Building on critical reflections and learning from the New Deal, the Stockholm
Declaration, Peace Vision, and successful lobbying for the inclusion of SDG 16 in the 2030 Agenda, IDPS will support efforts to develop a fresh perspective on the interconnections between conflict, development, and the future of peacebuilding, and use its voice as a unique, high-level dialogue platform to promote a renewed vision for multilateral engagement in fragile and conflict-affected contexts.

Key actions

  • High level meetings and advocacy building on existing policy spaces and utilizing IDPS itself as a policy space.
  • Providing tripartite policy inputs to key global agendas on peacebuilding and statebuilding

Practice

Supporting the strengthening of country-level engagement on the implementation of global policy frameworks.

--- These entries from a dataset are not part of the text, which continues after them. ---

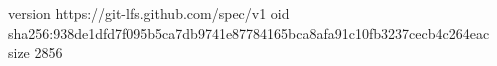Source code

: version https://git-lfs.github.com/spec/v1
oid sha256:938de1dfd7f095b5ca7db9741e87784165bca8afa91c10fb3237cecb4c264eac
size 2856
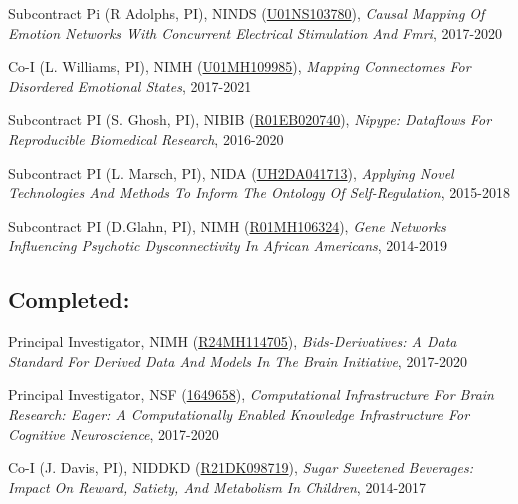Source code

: Subcontract Pi (R Adolphs, PI), NINDS (\href{http://projectreporter.nih.gov/project_info_description.cfm?aid=9830084}{U01NS103780}), \textit{Causal Mapping Of Emotion Networks With Concurrent Electrical Stimulation And Fmri}, 2017-2020 \vspace{2mm}

Co-I (L. Williams, PI), NIMH (\href{https://projectreporter.nih.gov/project_info_description.cfm?aid=9925811}{U01MH109985}), \textit{Mapping Connectomes For Disordered Emotional States}, 2017-2021 \vspace{2mm}

Subcontract PI (S. Ghosh, PI), NIBIB (\href{https://projectreporter.nih.gov/project_info_description.cfm?aid=9603723}{R01EB020740}), \textit{Nipype: Dataflows For Reproducible Biomedical Research}, 2016-2020 \vspace{2mm}

Subcontract PI (L. Marsch, PI), NIDA (\href{http://projectreporter.nih.gov/project_info_description.cfm?aid=9310428}{UH2DA041713}), \textit{Applying Novel Technologies And Methods To Inform The Ontology Of Self-Regulation}, 2015-2018 \vspace{2mm}

Subcontract PI (D.Glahn, PI), NIMH (\href{http://projectreporter.nih.gov/project_info_description.cfm?aid=9634110}{R01MH106324}), \textit{Gene Networks Influencing Psychotic Dysconnectivity In African Americans}, 2014-2019 \vspace{2mm}

\subsection*{Completed:}

Principal Investigator, NIMH (\href{http://projectreporter.nih.gov/project_info_description.cfm?aid=9566304}{R24MH114705}), \textit{Bids-Derivatives: A Data Standard For Derived Data And Models In The Brain Initiative}, 2017-2020 \vspace{2mm}

Principal Investigator, NSF (\href{http://www.nsf.gov/awardsearch/showAward?AWD_ID=1649658&HistoricalAwards=false}{1649658}), \textit{Computational Infrastructure For Brain Research: Eager: A Computationally Enabled Knowledge Infrastructure For Cognitive Neuroscience}, 2017-2020 \vspace{2mm}

Co-I (J. Davis, PI), NIDDKD (\href{http://projectreporter.nih.gov/project_info_description.cfm?aid=8829825}{R21DK098719}), \textit{Sugar Sweetened Beverages: Impact On Reward, Satiety, And Metabolism In Children}, 2014-2017 \vspace{2mm}

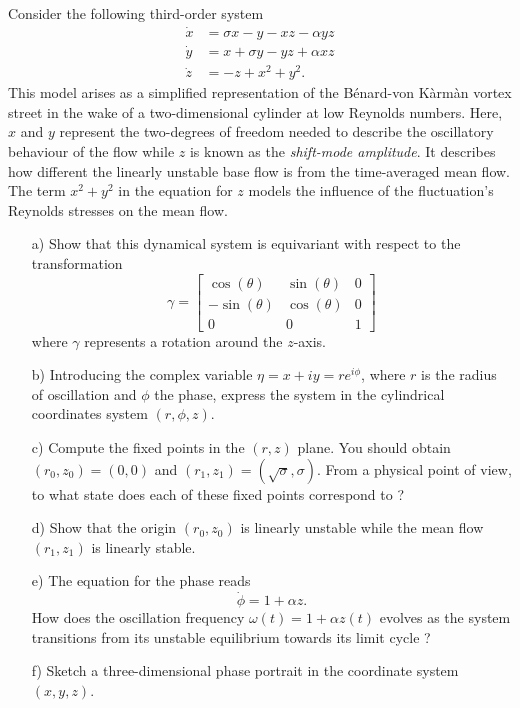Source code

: \begin{problem}
  Consider the following third-order system
  \[
  \begin{aligned}
    \dot{x} & = \sigma x - y - xz - \alpha yz\\
    \dot{y} & = x + \sigma y - yz + \alpha xz\\
    \dot{z} & = -z + x^2 + y^2.
  \end{aligned}
  \]
  This model arises as a simplified representation of the Bénard-von K\`arm\`an vortex street in the wake of a two-dimensional cylinder at low Reynolds numbers.
  Here, $x$ and $y$ represent the two-degrees of freedom needed to describe the oscillatory behaviour of the flow while $z$ is known as the \emph{shift-mode amplitude}.
  It describes how different the linearly unstable base flow is from the time-averaged mean flow.
  The term $x^2 + y^2$ in the equation for $z$ models the influence of the fluctuation's Reynolds stresses on the mean flow.

  \begin{enumerate}
  \item[a)] Show that this dynamical system is equivariant with respect to the transformation
    \[
    \gamma
    =
    \begin{bmatrix}
      \cos(\theta) & \sin(\theta) & 0 \\
      -\sin(\theta) & \cos(\theta) & 0 \\
      0 & 0 & 1
    \end{bmatrix}
    \]
    where $\gamma$ represents a rotation around the $z$-axis.

  \item[b)] Introducing the complex variable $\eta = x + i y = r e^{i\phi}$, where $r$ is the radius of oscillation and $\phi$ the phase, express the system in the cylindrical coordinates system $(r, \phi, z)$.

  \item[c)] Compute the fixed points in the $(r, z)$ plane.
    You should obtain $(r_0, z_0) = (0, 0)$ and $(r_1, z_1) = (\sqrt{\sigma}, \sigma)$.
    From a physical point of view, to what state does each of these fixed points correspond to ?

  \item[d)] Show that the origin $(r_0, z_0)$ is linearly unstable while the mean flow $(r_1, z_1)$ is linearly stable.

  \item[e)] The equation for the phase reads
    \[
    \dot{\phi} = 1 + \alpha z.
    \]
    How does the oscillation frequency $\omega(t) = 1 + \alpha z(t)$ evolves as the system transitions from its unstable equilibrium towards its limit cycle ?

  \item[f)] Sketch a three-dimensional phase portrait in the coordinate system $(x, y, z)$.
  \end{enumerate}
\end{problem}

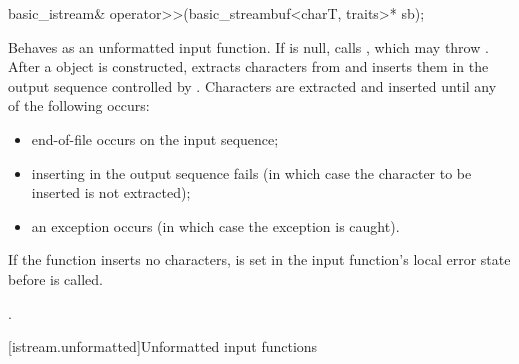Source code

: %
\begin{itemdecl}
basic_istream& operator>>(basic_streambuf<charT, traits>* sb);
\end{itemdecl}

\begin{itemdescr}
\pnum
\effects
Behaves as an unformatted input function.
If  is null, calls
,
which may throw
.
After a  object is constructed, extracts
characters from
and inserts them in the output sequence controlled by .
Characters are extracted and inserted until any of the following occurs:
\begin{itemize}
\item
end-of-file occurs on the input sequence;
\item
inserting in the output sequence fails
(in which case the character to be inserted is not extracted);
\item
an exception occurs (in which case the exception is caught).
\end{itemize}

\pnum
If the function inserts no characters,
 is set in the input function's local error state
before  is called.

\pnum
\returns
{}.
\end{itemdescr}

[istream.unformatted]{Unformatted input functions}

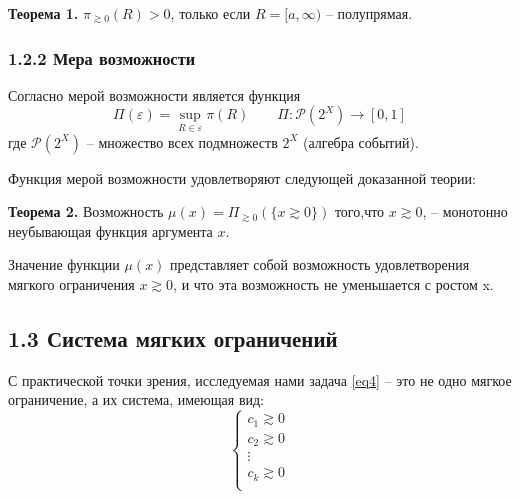 \documentclass[12pt, a4paper, oneside]{article}
\begin{document}
				\textbf{Теорема 1.} $\pi_{\gtrsim 0}(R)>0$, только если $R = [a,\infty)$ -- полупрямая.\\
				
				
				
				\begin{center}
				\end{center}
			
			\subsubsection{1.2.2 Мера возможности}
				Согласно \cite{1} мерой возможности является функция
				\[\Pi(\varepsilon) = \sup_{R\in\varepsilon}\pi(R)\qquad\Pi:\mathcal{P}(2^X)\to[0,1]\]
				где $\mathcal{P}(2^X)$ -- множество всех подмножеств $2^X$ (алгебра событий).
				
				Функция мерой возможности удовлетворяют следующей доказанной теории:
				
				\textbf{Теорема 2.} Возможность $\mu(x) = \Pi_{\gtrsim 0}(\{x\gtrsim 0\})$ того,что $x\gtrsim 0$, -- монотонно неубывающая функция аргумента $x$.
				
				Значение функции $\mu(x)$ представляет собой возможность удовлетворения мягкого ограничения $x\gtrsim 0$, и что эта возможность не уменьшается с ростом x.\\
				
		\subsection{1.3 Система мягких ограничений}
			С практической точки зрения, исследуемая нами задача \eqref{eq4} -- это не одно мягкое ограничение, а их система, имеющая вид:
			\[
				\left\{
				\begin{array}{lr}
					c_1 \gtrsim 0\\
					c_2 \gtrsim 0\\
					\vdots\\
					c_k \gtrsim 0\\
				\end{array}
				\right.
			\]
\end{document}
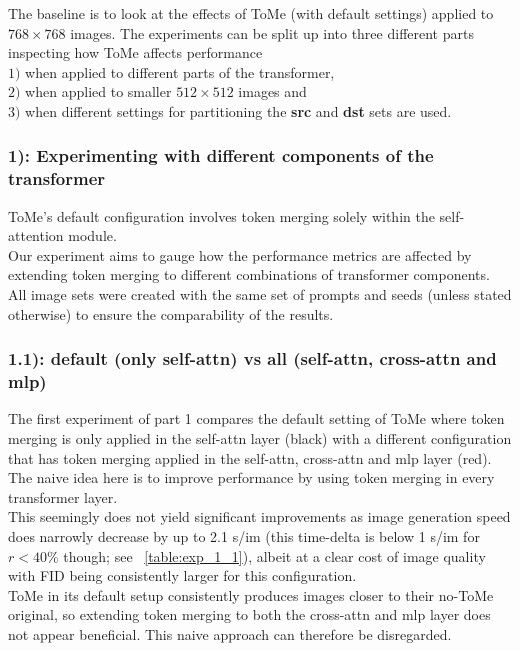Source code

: The baseline is to look at the effects of ToMe (with default settings) applied to $768 \times 768$ images. The experiments can be split up into three different parts inspecting how ToMe affects performance\\ \(1)\) when applied to different parts of the transformer,\\ \(2)\) when applied to smaller $512 \times 512$ images and\\ \(3)\) when different settings for partitioning the \textbf{src} and \textbf{dst} sets are used.

\subsubsection*{1): Experimenting with different components of the transformer}
ToMe's default configuration involves token merging solely within the self-attention module.\\
Our experiment aims to gauge how the performance metrics are affected by extending token merging to different combinations of transformer components.\\
All image sets were created with the same set of prompts and seeds (unless stated otherwise) to ensure the comparability of the results.

\subsubsection*{1.1): default (only self-attn) vs all (self-attn, cross-attn and mlp)}
\begin{figure}[!htb]
   
   
\end{figure}
The first experiment of part 1 compares the default setting of ToMe where token merging is only applied in the self-attn layer (black) with a different configuration that has token merging applied in the self-attn, cross-attn and mlp layer (red). 
The naive idea here is to improve performance by using token merging in every transformer layer.\\
This seemingly does not yield significant improvements as image generation speed does narrowly decrease by up to 2.1 s/im (this time-delta is below 1 s/im for $r<40\%$ though; see ~\ref{table:exp_1_1}), albeit at a clear cost of image quality with FID being consistently larger for this configuration. \\
ToMe in its default setup consistently produces images closer to their no-ToMe original, so extending token merging to both the cross-attn and mlp layer does not appear beneficial. This naive approach can therefore be disregarded.


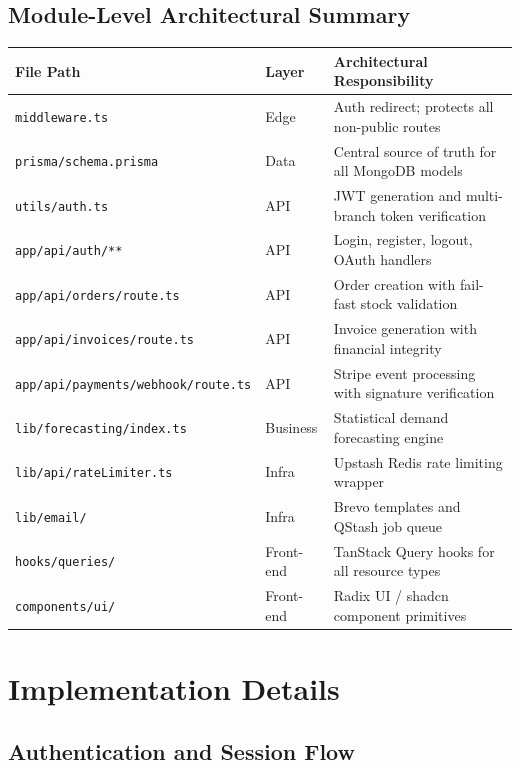 \documentclass[12pt,a4paper]{report}
\begin{document}
\section{Module-Level Architectural Summary}

\begin{tabularx}{\textwidth}{l l X}
    \toprule
    \textbf{File Path} & \textbf{Layer} & \textbf{Architectural Responsibility} \\
    \midrule
    \texttt{middleware.ts} & Edge & Auth redirect; protects all non-public routes \\
    \texttt{prisma/schema.prisma} & Data & Central source of truth for all MongoDB models \\
    \texttt{utils/auth.ts} & API & JWT generation and multi-branch token verification \\
    \texttt{app/api/auth/**} & API & Login, register, logout, OAuth handlers \\
    \texttt{app/api/orders/route.ts} & API & Order creation with fail-fast stock validation \\
    \texttt{app/api/invoices/route.ts} & API & Invoice generation with financial integrity \\
    \texttt{app/api/payments/webhook/route.ts} & API & Stripe event processing with signature verification \\
    \texttt{lib/forecasting/index.ts} & Business & Statistical demand forecasting engine \\
    \texttt{lib/api/rateLimiter.ts} & Infra & Upstash Redis rate limiting wrapper \\
    \texttt{lib/email/} & Infra & Brevo templates and QStash job queue \\
    \texttt{hooks/queries/} & Front-end & TanStack Query hooks for all resource types \\
    \texttt{components/ui/} & Front-end & Radix UI / shadcn component primitives \\
    \bottomrule
\end{tabularx}

\chapter{Implementation Details}

\section{Authentication and Session Flow}
\end{document}
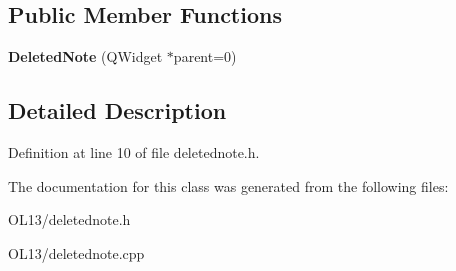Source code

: \subsection*{Public Member Functions}
\begin{DoxyCompactItemize}
\item 
\mbox{\label{class_deleted_note_a23fe178b1e3f593b9ac1957e44271e7e}} 
{\bfseries Deleted\+Note} (Q\+Widget $\ast$parent=0)
\end{DoxyCompactItemize}


\subsection{Detailed Description}


Definition at line 10 of file deletednote.\+h.



The documentation for this class was generated from the following files\+:\begin{DoxyCompactItemize}
\item 
O\+L13/deletednote.\+h\item 
O\+L13/deletednote.\+cpp\end{DoxyCompactItemize}
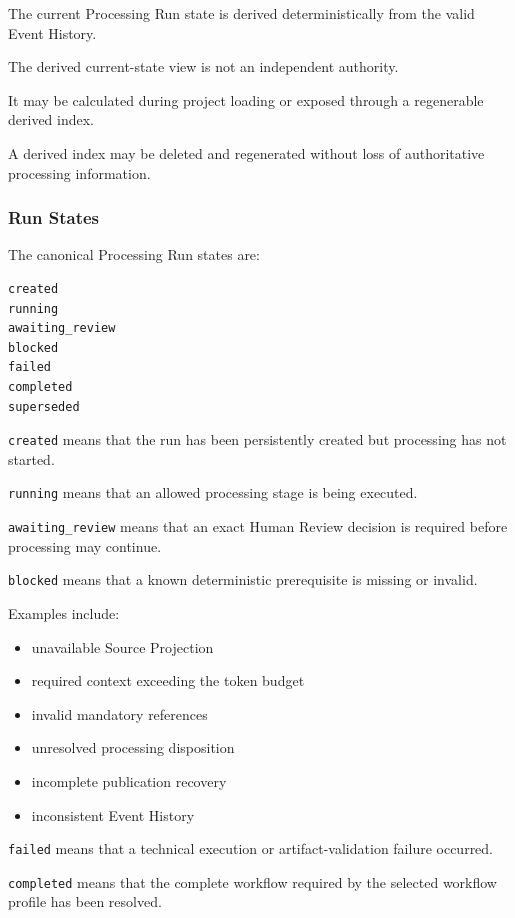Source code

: The current Processing Run state is derived deterministically from the valid Event History.

The derived current-state view is not an independent authority.

It may be calculated during project loading or exposed through a regenerable derived index.

A derived index may be deleted and regenerated without loss of authoritative processing information.

\hypertarget{run-states}{%
\subsubsection{Run States}\label{run-states}}

The canonical Processing Run states are:

\begin{verbatim}
created
running
awaiting_review
blocked
failed
completed
superseded
\end{verbatim}

\texttt{created} means that the run has been persistently created but processing has not started.

\texttt{running} means that an allowed processing stage is being executed.

\texttt{awaiting\_review} means that an exact Human Review decision is required before processing may continue.

\texttt{blocked} means that a known deterministic prerequisite is missing or invalid.

Examples include:

\begin{itemize}
\tightlist
\item
  unavailable Source Projection
\item
  required context exceeding the token budget
\item
  invalid mandatory references
\item
  unresolved processing disposition
\item
  incomplete publication recovery
\item
  inconsistent Event History
\end{itemize}

\texttt{failed} means that a technical execution or artifact-validation failure occurred.

\texttt{completed} means that the complete workflow required by the selected workflow profile has been resolved.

The international community has made certain progress in expanding global policy frameworks relevant for peacebuilding and statebuilding in the last decade, including the introduction of the Sustaining Peace agenda, increasing efforts on the Humanitarian-Development-Peace nexus, the development of the Youth, Peace and Security Agenda, and a growing number of relevant policy frameworks on the Women, Peace and Security agenda. However, progress to date has been far from being transformative, and numerous bottlenecks remain in translating these global policy agendas into concrete action in fragile and conflict-affected contexts, including a lack of capacities, resources, political will, and hampered trust among partners.

As a unique tripartite partnership representing fragile and conflict-affected states, civil society and development partners engaged in supporting these settings and building on the field presence of UNDP as the new IDPS Secretariat, IDPS can have a key role to play in ensuring the effective implementation and operationalization of policy frameworks on the ground.

Key actions

  • In-country dialogues to translate the IDPS agenda and policy efforts into concrete action on the ground.
  • Country-to-country exchanges to promote South-South and triangular knowledge exchange.
    Addressing critical knowledge and learning gaps through action-oriented joint research, policy and guidance papers.

Resourcing

Strengthening advocacy and capacity support for effective and inclusive resourcing for peacebuilding.

While country-specific multi-donor or multi-partner trust funds and the UN peacebuilding architecture have a critical role to play in supporting statebuilding and peacebuilding efforts, investments in and resourcing for sustainable peace and development solutions fail to match the growing complexity of fragility and conflict.
Building on the new resolution on Financing for Peacebuilding and the legacy of the New Deal Principles, IDPS can play a key role in advocating for the effective, flexible and inclusive utilization and distribution of funding, financing, human resources and partnerships for conflict prevention and peacebuilding efforts and promoting the operating space for peacebuilding actors.

Key actions

  • Leveraging IDPS as a key advocate on the implementation of the Financing for Peacebuilding resolution and related initiatives, through advocacy on inclusive, predictable and sustainable resourcing for peace
  • Facilitating capacity support for IDPS constituency and partners to ensure effective and inclusive implementation of the peacebuilding and statebuilding agenda.

The new deal

The New Deal is a key agreement between fragile and conflict-affected states, development partners, and civil society to improve the current development policy and practice in fragile and conflict-affected states.

It was developed through the forum of the International Dialogue and signed by more than 40 countries and organizations at the 4th High Level Forum on Aid Effectiveness on November 30th 2011 at Busan, Korea.